A new report by the Parliamentary Budget Office cites and is informed by SPPA Professor Emeritus Saul Schwartz, PhD Graduate and Director of the Political Management Program Jennifer Robson, and PhD Graduate and Assistant Professor at the University of Sherbrooke Antoine Genest-Grégoire.
Their work was also cited in a Globe and Mail Editorial on April 29: https://www.theglobeandmail.com/opinion/editorials/article-fill-in-the-blanks-on-automatic-tax-filing/.
Abstract
Low-income individuals who do not file Canadian personal income tax returns miss out on several important benefits delivered through the tax system and may have challenges in verifying eligibility for other income-tested public goods and services. The Canada Revenue Agency (CRA) could complete simple returns for many low-income families, subject to filer correction. Using the Longitudinal Administrative Databank, we estimate that this approach could be successful for more than half of families in the lowest four ventiles of the population and between 60 and 88 percent of families who rely on provincial income assistance programs. We also estimate that up to 4.6 million returns with income under $25,000 and that are classified by the CRA as “simple”, have likely involved a commercial tax preparer or software, emphasizing the potential advantage of the CRA providing completed returns in such cases.
The 2020 paper is referenced in this month’s PBO report as follows:
“A study by Robson and Schwartz (2020) found that between 10 and 12 per cent of Canadians do not file a tax return annually and may consequently miss out on benefits to which they would otherwise have been entitled.”
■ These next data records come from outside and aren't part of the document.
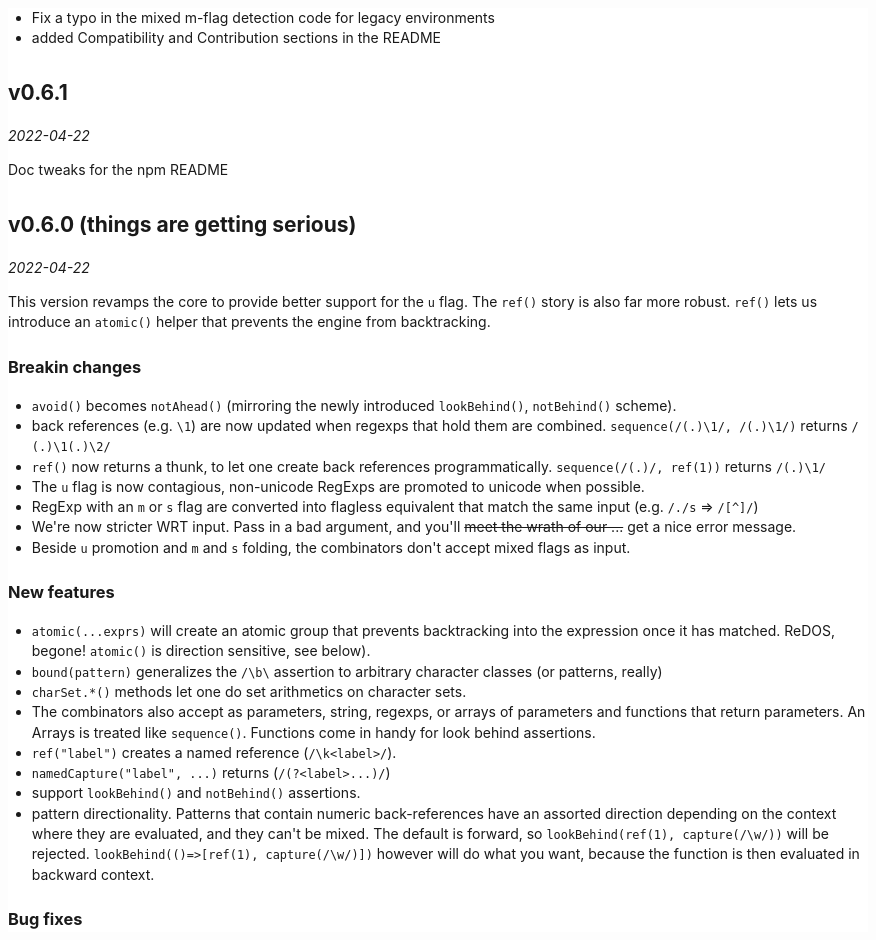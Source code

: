 - Fix a typo in the mixed m-flag detection code for legacy environments
- added Compatibility and Contribution sections in the README

## v0.6.1

*2022-04-22*

Doc tweaks for the npm README

## v0.6.0 (things are getting serious)

*2022-04-22*

This version revamps the core to provide better support for the `u` flag. The `ref()` story is also far more robust. `ref()` lets us introduce an `atomic()` helper that prevents the engine from backtracking.

### Breakin changes

- `avoid()` becomes `notAhead()` (mirroring the newly introduced `lookBehind()`, `notBehind()` scheme).
- back references (e.g. `\1`) are now updated when regexps that hold them are combined. `sequence(/(.)\1/, /(.)\1/)` returns `/(.)\1(.)\2/`
- `ref()` now returns a thunk, to let one create back references programmatically. `sequence(/(.)/, ref(1))` returns `/(.)\1/`
- The `u` flag is now contagious, non-unicode RegExps are promoted to unicode when possible.
- RegExp with an `m` or `s` flag are converted into flagless equivalent that match the same input (e.g. `/./s` => `/[^]/`)
- We're now stricter WRT input. Pass in a bad argument, and you'll ~~meet the wrath of our ...~~ get a nice error message.
- Beside `u` promotion and `m` and `s` folding, the combinators don't accept mixed flags as input.

### New features

- `atomic(...exprs)` will create an atomic group that prevents backtracking into the expression once it has matched. ReDOS, begone! `atomic()` is direction sensitive, see below).
- `bound(pattern)` generalizes the `/\b\` assertion to arbitrary character classes (or patterns, really)
- `charSet.*()` methods let one do set arithmetics on character sets.
- The combinators also accept as parameters, string, regexps, or arrays of parameters and functions that return parameters. An Arrays is treated like `sequence()`. Functions come in handy for look behind assertions.
- `ref("label")` creates a named reference (`/\k<label>/`).
- `namedCapture("label", ...)` returns (`/(?<label>...)/`)
- support `lookBehind()` and `notBehind()` assertions.
- pattern directionality. Patterns that contain numeric back-references have an assorted direction depending on the context where they are evaluated, and they can't be mixed. The default is forward, so `lookBehind(ref(1), capture(/\w/))` will be rejected. `lookBehind(()=>[ref(1), capture(/\w/)])` however will do what you want, because the function is then evaluated in backward context.

### Bug fixes
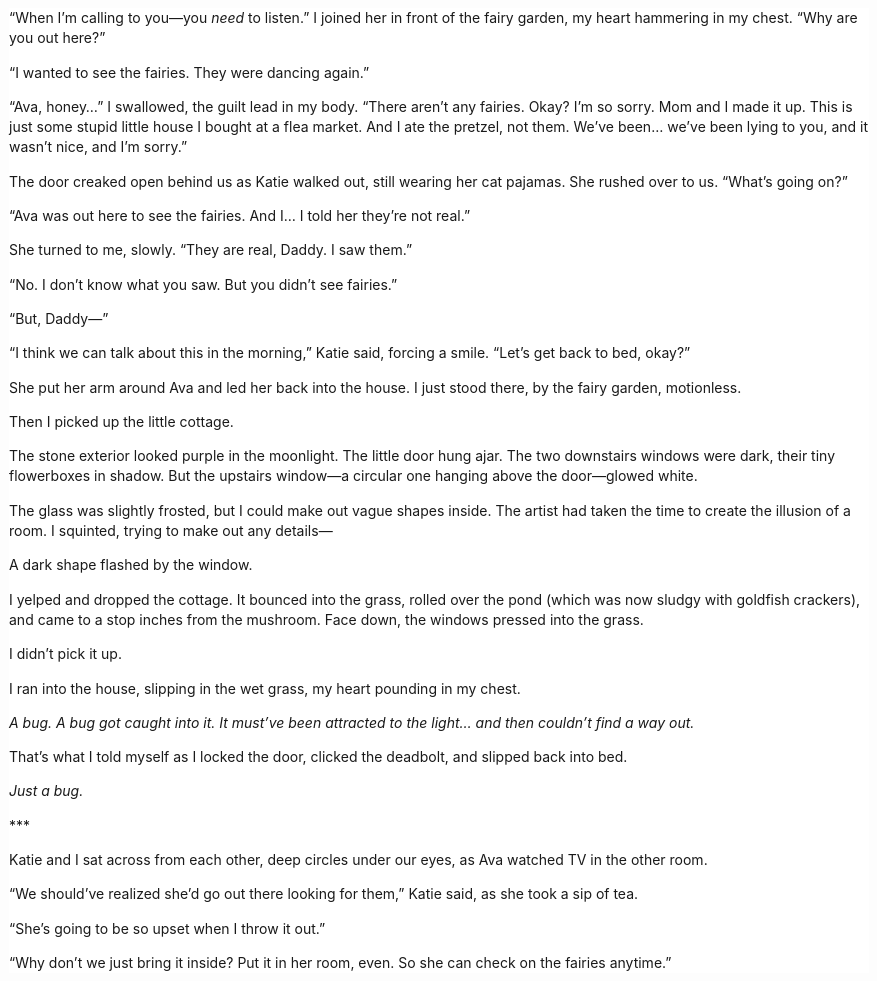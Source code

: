 “When I’m calling to you—you *need* to listen.” I joined her in front of the fairy garden, my heart hammering in my chest. “Why are you out here?”

“I wanted to see the fairies. They were dancing again.”

“Ava, honey…” I swallowed, the guilt lead in my body. “There aren’t any fairies. Okay? I’m so sorry. Mom and I made it up. This is just some stupid little house I bought at a flea market. And I ate the pretzel, not them. We’ve been… we’ve been lying to you, and it wasn’t nice, and I’m sorry.”

The door creaked open behind us as Katie walked out, still wearing her cat pajamas. She rushed over to us. “What’s going on?”

“Ava was out here to see the fairies. And I… I told her they’re not real.”

She turned to me, slowly. “They are real, Daddy. I saw them.”

“No. I don’t know what you saw. But you didn’t see fairies.”

“But, Daddy—”

“I think we can talk about this in the morning,” Katie said, forcing a smile. “Let’s get back to bed, okay?”

She put her arm around Ava and led her back into the house. I just stood there, by the fairy garden, motionless.

Then I picked up the little cottage.

The stone exterior looked purple in the moonlight. The little door hung ajar. The two downstairs windows were dark, their tiny flowerboxes in shadow. But the upstairs window—a circular one hanging above the door—glowed white.

The glass was slightly frosted, but I could make out vague shapes inside. The artist had taken the time to create the illusion of a room. I squinted, trying to make out any details—

A dark shape flashed by the window.

I yelped and dropped the cottage. It bounced into the grass, rolled over the pond (which was now sludgy with goldfish crackers), and came to a stop inches from the mushroom. Face down, the windows pressed into the grass.

I didn’t pick it up.

I ran into the house, slipping in the wet grass, my heart pounding in my chest.

*A bug. A bug got caught into it. It must’ve been attracted to the light… and then couldn’t find a way out.*

That’s what I told myself as I locked the door, clicked the deadbolt, and slipped back into bed.

*Just a bug.*

\*\*\*

Katie and I sat across from each other, deep circles under our eyes, as Ava watched TV in the other room.

“We should’ve realized she’d go out there looking for them,” Katie said, as she took a sip of tea.

“She’s going to be so upset when I throw it out.”

“Why don’t we just bring it inside? Put it in her room, even. So she can check on the fairies anytime.”
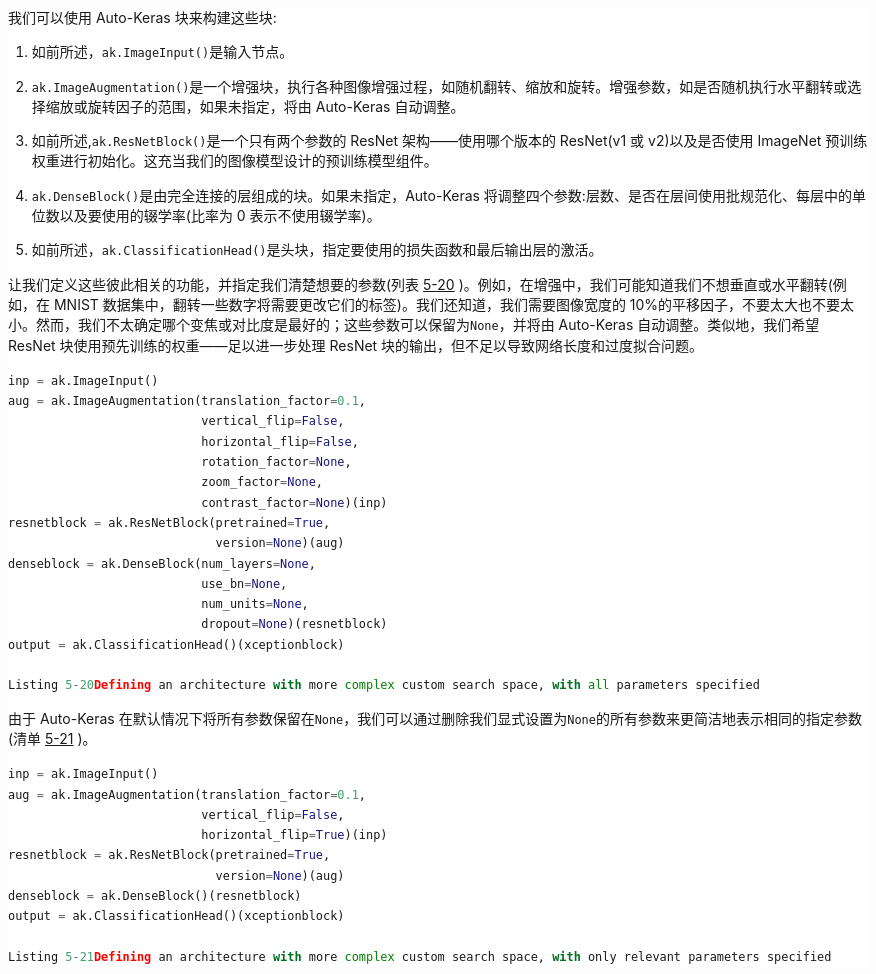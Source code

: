 我们可以使用 Auto-Keras 块来构建这些块:

1.  如前所述，`ak.ImageInput()`是输入节点。

2.  `ak.ImageAugmentation()`是一个增强块，执行各种图像增强过程，如随机翻转、缩放和旋转。增强参数，如是否随机执行水平翻转或选择缩放或旋转因子的范围，如果未指定，将由 Auto-Keras 自动调整。

3.  如前所述,`ak.ResNetBlock()`是一个只有两个参数的 ResNet 架构——使用哪个版本的 ResNet(v1 或 v2)以及是否使用 ImageNet 预训练权重进行初始化。这充当我们的图像模型设计的预训练模型组件。

4.  `ak.DenseBlock()`是由完全连接的层组成的块。如果未指定，Auto-Keras 将调整四个参数:层数、是否在层间使用批规范化、每层中的单位数以及要使用的辍学率(比率为 0 表示不使用辍学率)。

5.  如前所述，`ak.ClassificationHead()`是头块，指定要使用的损失函数和最后输出层的激活。

让我们定义这些彼此相关的功能，并指定我们清楚想要的参数(列表 [5-20](#PC20) )。例如，在增强中，我们可能知道我们不想垂直或水平翻转(例如，在 MNIST 数据集中，翻转一些数字将需要更改它们的标签)。我们还知道，我们需要图像宽度的 10%的平移因子，不要太大也不要太小。然而，我们不太确定哪个变焦或对比度是最好的；这些参数可以保留为`None`，并将由 Auto-Keras 自动调整。类似地，我们希望 ResNet 块使用预先训练的权重——足以进一步处理 ResNet 块的输出，但不足以导致网络长度和过度拟合问题。

```py
inp = ak.ImageInput()
aug = ak.ImageAugmentation(translation_factor=0.1,
                           vertical_flip=False,
                           horizontal_flip=False,
                           rotation_factor=None,
                           zoom_factor=None,
                           contrast_factor=None)(inp)
resnetblock = ak.ResNetBlock(pretrained=True,
                             version=None)(aug)
denseblock = ak.DenseBlock(num_layers=None,
                           use_bn=None,
                           num_units=None,
                           dropout=None)(resnetblock)
output = ak.ClassificationHead()(xceptionblock)

Listing 5-20Defining an architecture with more complex custom search space, with all parameters specified

```

由于 Auto-Keras 在默认情况下将所有参数保留在`None`，我们可以通过删除我们显式设置为`None`的所有参数来更简洁地表示相同的指定参数(清单 [5-21](#PC21) )。

```py
inp = ak.ImageInput()
aug = ak.ImageAugmentation(translation_factor=0.1,
                           vertical_flip=False,
                           horizontal_flip=True)(inp)
resnetblock = ak.ResNetBlock(pretrained=True,
                             version=None)(aug)
denseblock = ak.DenseBlock()(resnetblock)
output = ak.ClassificationHead()(xceptionblock)

Listing 5-21Defining an architecture with more complex custom search space, with only relevant parameters specified

```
Abstract for the 2020 Paper
The Canada Revenue Agency administers dozens of cash transfer programs that require an annual personal income tax return to establish eligibility. Approximately 10–12 percent of Canadians, however, do not fi le a return; as a result, they will not receive the benefits for which they are otherwise eligible. In this article, we provide the first estimates of the number and characteristics of non-filers. We also estimate that the value of cash benefits lost to working-age non-filers was $1.7 billion in 2015. Previous literature suggests either a rational choice model of tax compliance (in which the costs of filing are weighed against its benefits) or a more complex behavioural model. Our study has important consequences for policy-making in terms of the administrative design and fiscal costs of public cash benefits attached to tax filing, the measurement of household incomes, and poverty rates.
That paper won the Vanderkamp Prize for the Best Paper in 2020 in Canadian Public Policy.